Just one of the heartbreaking details in this story is that it began on the boy’s 15th birthday. Terrified of going to school, his mother called and set an appointment with the safety officer. He never made it. Her tears lay bare the horror of it.

I believe we all should share in that horror. We carry some blame. This kind of violence, like the recent Chicago beating death of a 16-year-old caught on cellphone video, is a side-effect of our punishing culture.

Ours is the highest incarceration rate on earth. We’ve abandoned all pretense to rehabilitation. And while we’re quick to claim we put our children first, we are every bit as quick to send our kids to trial as adults.

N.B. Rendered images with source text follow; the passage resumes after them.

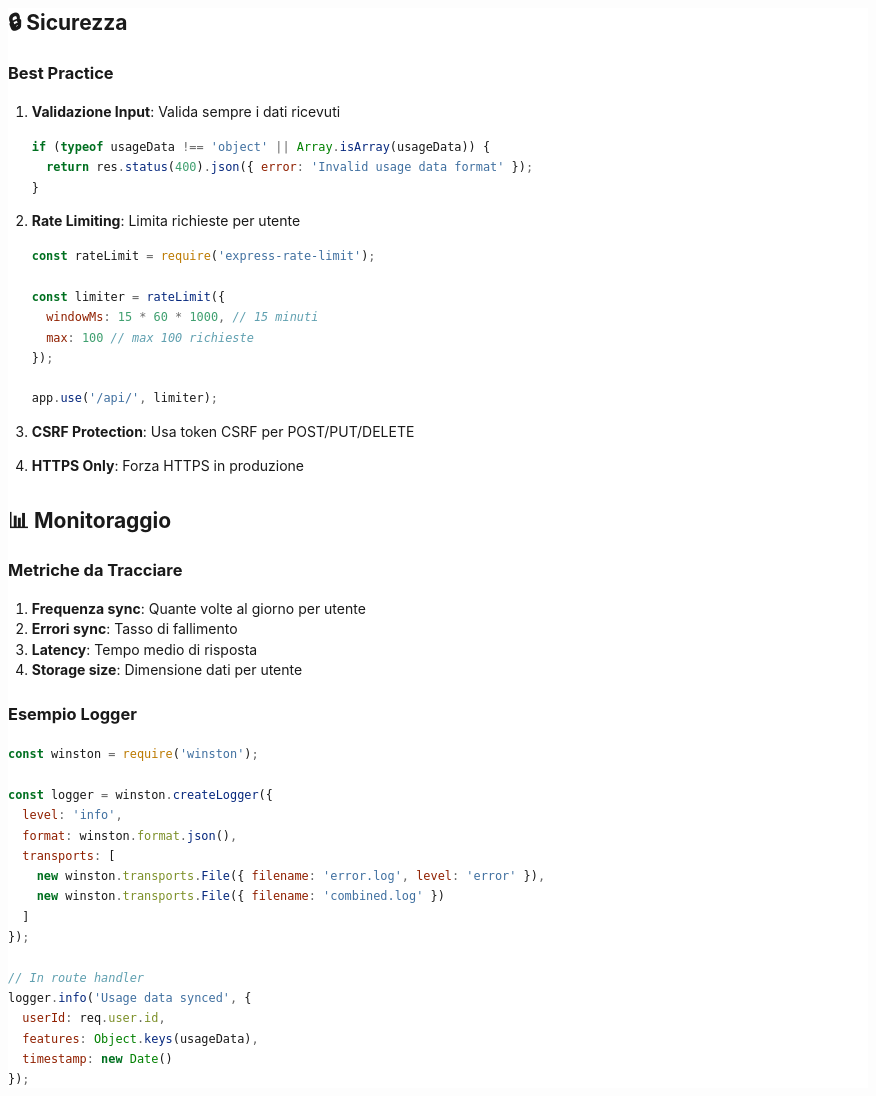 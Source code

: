 ## 🔒 Sicurezza

### Best Practice

1. **Validazione Input**: Valida sempre i dati ricevuti
   ```javascript
   if (typeof usageData !== 'object' || Array.isArray(usageData)) {
     return res.status(400).json({ error: 'Invalid usage data format' });
   }
   ```

2. **Rate Limiting**: Limita richieste per utente
   ```javascript
   const rateLimit = require('express-rate-limit');
   
   const limiter = rateLimit({
     windowMs: 15 * 60 * 1000, // 15 minuti
     max: 100 // max 100 richieste
   });
   
   app.use('/api/', limiter);
   ```

3. **CSRF Protection**: Usa token CSRF per POST/PUT/DELETE

4. **HTTPS Only**: Forza HTTPS in produzione

## 📊 Monitoraggio

### Metriche da Tracciare

1. **Frequenza sync**: Quante volte al giorno per utente
2. **Errori sync**: Tasso di fallimento
3. **Latency**: Tempo medio di risposta
4. **Storage size**: Dimensione dati per utente

### Esempio Logger

```javascript
const winston = require('winston');

const logger = winston.createLogger({
  level: 'info',
  format: winston.format.json(),
  transports: [
    new winston.transports.File({ filename: 'error.log', level: 'error' }),
    new winston.transports.File({ filename: 'combined.log' })
  ]
});

// In route handler
logger.info('Usage data synced', {
  userId: req.user.id,
  features: Object.keys(usageData),
  timestamp: new Date()
});
```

The graphic below has been circulating around the internet (click to enlarge). While I cannot vouch for its accuracy, I can say that I’ve seen enough like it over the years to affirm that it rings true to me. When Obama said he valued empathy in a judge I thought, I do, too. But more, even, than that, I want an empathetic culture.

prisonpop2009v1.png



27 Responses to “15-Year-Old Set On Fire By Classmates”

  1. JSpencer says:

    No other civilized country is even remotely close to our rate of incarceration. Why here??

  2. ordinarysparrow says:

    J Spencer i was listening to an American Zen Buddhist teacher today and he suggested that America has become a Nation of hungry ghosts. . .this incident and your question leaves me contemplating that statement. . . .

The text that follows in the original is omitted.